> **ASSIGNED TASK**: In the data that follows, count each line holding the string "true"; answer with the number only.

> **RECORDED INFORMATION**:
+--
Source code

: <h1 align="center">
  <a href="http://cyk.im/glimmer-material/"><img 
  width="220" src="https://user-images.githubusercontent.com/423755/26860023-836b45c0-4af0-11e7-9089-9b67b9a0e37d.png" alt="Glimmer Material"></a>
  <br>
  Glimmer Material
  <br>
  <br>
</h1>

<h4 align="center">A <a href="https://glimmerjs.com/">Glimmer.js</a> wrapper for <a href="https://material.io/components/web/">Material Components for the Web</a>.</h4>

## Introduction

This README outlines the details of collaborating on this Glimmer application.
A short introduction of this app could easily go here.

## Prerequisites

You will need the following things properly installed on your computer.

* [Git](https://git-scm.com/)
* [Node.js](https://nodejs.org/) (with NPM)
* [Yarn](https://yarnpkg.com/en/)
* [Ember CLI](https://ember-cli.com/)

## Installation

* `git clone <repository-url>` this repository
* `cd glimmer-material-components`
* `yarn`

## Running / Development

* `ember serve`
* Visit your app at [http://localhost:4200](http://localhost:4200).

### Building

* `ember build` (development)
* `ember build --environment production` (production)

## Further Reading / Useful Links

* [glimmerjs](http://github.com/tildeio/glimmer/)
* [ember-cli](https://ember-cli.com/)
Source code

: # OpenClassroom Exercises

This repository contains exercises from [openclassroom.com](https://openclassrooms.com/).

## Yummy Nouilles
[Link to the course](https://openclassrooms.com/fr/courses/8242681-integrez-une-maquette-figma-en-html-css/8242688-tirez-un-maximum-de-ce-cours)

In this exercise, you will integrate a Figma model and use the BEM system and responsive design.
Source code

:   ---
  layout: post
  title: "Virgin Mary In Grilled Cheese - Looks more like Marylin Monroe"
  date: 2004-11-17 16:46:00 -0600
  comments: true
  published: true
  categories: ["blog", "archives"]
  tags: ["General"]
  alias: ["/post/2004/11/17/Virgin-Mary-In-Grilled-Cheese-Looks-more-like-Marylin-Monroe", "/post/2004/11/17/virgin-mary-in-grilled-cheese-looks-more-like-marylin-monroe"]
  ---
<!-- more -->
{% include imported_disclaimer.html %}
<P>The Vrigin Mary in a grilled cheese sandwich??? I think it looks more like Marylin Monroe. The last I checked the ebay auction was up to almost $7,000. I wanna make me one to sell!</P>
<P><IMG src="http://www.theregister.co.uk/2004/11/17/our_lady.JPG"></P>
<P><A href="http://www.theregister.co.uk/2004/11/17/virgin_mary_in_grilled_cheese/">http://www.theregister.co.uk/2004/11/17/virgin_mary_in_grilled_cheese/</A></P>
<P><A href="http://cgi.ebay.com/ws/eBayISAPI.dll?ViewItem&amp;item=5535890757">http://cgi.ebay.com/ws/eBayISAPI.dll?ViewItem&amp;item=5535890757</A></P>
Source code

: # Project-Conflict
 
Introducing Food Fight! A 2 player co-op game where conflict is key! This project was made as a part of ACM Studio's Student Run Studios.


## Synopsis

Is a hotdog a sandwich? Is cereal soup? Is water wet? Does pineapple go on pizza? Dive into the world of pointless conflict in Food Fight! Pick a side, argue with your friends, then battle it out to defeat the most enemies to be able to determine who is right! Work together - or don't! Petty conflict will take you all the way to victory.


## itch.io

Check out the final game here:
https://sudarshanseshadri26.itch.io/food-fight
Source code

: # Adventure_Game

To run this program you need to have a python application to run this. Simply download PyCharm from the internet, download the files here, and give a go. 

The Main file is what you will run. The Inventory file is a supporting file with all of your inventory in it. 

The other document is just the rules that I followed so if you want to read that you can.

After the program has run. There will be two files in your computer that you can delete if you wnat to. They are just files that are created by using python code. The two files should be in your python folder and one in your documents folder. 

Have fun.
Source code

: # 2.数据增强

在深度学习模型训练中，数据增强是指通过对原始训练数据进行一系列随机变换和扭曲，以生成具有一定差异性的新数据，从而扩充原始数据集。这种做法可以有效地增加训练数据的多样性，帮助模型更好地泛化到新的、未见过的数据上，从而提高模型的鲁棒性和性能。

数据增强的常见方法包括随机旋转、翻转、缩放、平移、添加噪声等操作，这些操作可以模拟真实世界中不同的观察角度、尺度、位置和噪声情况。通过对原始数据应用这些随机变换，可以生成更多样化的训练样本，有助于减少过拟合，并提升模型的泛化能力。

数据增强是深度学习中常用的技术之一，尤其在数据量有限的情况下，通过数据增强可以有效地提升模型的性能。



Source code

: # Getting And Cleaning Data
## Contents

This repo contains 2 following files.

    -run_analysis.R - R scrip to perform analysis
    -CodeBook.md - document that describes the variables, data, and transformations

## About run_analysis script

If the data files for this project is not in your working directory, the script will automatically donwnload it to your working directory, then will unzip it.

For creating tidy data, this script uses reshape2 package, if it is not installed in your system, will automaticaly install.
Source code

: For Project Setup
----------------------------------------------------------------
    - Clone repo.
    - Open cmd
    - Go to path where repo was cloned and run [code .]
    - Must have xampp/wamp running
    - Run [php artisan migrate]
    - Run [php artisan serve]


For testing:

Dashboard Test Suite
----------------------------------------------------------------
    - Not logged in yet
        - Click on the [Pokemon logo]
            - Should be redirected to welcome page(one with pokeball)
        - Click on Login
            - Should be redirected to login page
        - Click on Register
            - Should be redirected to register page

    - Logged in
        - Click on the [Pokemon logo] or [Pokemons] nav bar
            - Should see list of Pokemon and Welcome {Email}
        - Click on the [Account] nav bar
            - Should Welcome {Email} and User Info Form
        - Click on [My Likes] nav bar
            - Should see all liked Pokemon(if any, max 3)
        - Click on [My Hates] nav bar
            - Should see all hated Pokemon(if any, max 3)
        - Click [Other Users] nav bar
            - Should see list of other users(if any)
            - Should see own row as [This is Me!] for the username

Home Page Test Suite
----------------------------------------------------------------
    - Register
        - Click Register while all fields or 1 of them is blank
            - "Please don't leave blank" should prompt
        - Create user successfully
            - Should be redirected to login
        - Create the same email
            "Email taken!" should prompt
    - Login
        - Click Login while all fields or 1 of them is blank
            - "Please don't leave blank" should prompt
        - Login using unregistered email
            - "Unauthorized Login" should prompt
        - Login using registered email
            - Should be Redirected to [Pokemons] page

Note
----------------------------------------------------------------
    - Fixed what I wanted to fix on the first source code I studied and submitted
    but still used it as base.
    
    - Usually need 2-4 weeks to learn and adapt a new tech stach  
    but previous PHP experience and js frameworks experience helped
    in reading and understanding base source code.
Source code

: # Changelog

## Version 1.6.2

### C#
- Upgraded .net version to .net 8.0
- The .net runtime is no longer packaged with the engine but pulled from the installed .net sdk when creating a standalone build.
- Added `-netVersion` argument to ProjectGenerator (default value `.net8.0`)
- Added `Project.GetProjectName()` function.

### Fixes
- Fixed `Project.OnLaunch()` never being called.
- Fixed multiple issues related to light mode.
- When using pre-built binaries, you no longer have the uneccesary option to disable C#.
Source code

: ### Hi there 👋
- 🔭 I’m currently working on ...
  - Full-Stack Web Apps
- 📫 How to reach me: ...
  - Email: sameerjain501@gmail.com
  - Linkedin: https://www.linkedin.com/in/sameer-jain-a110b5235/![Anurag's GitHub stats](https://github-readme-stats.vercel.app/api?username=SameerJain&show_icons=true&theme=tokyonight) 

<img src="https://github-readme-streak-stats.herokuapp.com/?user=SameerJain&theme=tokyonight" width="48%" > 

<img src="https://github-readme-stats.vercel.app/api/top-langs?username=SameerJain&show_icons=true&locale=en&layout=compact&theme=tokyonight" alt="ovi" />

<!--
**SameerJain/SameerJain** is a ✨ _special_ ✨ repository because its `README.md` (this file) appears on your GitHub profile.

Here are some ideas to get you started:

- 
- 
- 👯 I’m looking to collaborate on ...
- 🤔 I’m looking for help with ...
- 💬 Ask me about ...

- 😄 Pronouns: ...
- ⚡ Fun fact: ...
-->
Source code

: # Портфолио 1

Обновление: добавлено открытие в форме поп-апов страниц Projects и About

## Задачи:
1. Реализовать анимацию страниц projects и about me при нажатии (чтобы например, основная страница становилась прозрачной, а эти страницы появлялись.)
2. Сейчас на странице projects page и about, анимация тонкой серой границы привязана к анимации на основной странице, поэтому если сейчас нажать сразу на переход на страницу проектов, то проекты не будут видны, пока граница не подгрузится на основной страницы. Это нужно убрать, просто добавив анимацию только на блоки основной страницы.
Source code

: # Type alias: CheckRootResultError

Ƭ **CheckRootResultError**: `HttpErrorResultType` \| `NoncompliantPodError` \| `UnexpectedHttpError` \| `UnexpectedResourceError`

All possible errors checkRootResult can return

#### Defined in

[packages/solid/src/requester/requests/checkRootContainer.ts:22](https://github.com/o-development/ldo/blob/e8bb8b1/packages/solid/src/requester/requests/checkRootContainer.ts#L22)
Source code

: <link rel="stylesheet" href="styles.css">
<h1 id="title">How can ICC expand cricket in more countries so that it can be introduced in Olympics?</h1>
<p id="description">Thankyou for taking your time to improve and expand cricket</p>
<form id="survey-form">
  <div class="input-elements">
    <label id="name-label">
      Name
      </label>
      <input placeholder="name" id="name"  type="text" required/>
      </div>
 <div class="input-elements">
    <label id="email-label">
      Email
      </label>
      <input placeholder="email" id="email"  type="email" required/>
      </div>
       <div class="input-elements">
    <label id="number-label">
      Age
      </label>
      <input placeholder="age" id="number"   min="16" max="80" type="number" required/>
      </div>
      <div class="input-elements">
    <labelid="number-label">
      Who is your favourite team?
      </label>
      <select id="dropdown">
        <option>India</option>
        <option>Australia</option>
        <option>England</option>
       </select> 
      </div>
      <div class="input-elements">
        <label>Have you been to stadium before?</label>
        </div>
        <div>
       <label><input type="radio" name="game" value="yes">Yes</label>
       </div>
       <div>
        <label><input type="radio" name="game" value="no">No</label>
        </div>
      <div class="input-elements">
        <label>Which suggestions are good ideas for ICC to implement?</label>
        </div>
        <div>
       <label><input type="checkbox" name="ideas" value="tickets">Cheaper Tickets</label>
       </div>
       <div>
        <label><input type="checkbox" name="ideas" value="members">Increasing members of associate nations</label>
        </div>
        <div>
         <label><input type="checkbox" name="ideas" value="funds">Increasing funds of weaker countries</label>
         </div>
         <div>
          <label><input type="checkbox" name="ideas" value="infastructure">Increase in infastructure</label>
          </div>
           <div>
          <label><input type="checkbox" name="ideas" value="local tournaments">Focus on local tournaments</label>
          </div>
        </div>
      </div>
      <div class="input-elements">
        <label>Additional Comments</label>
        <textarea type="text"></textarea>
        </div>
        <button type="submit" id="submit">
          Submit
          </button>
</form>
+--
> **RESPONSE TO THE EXERCISE**: 4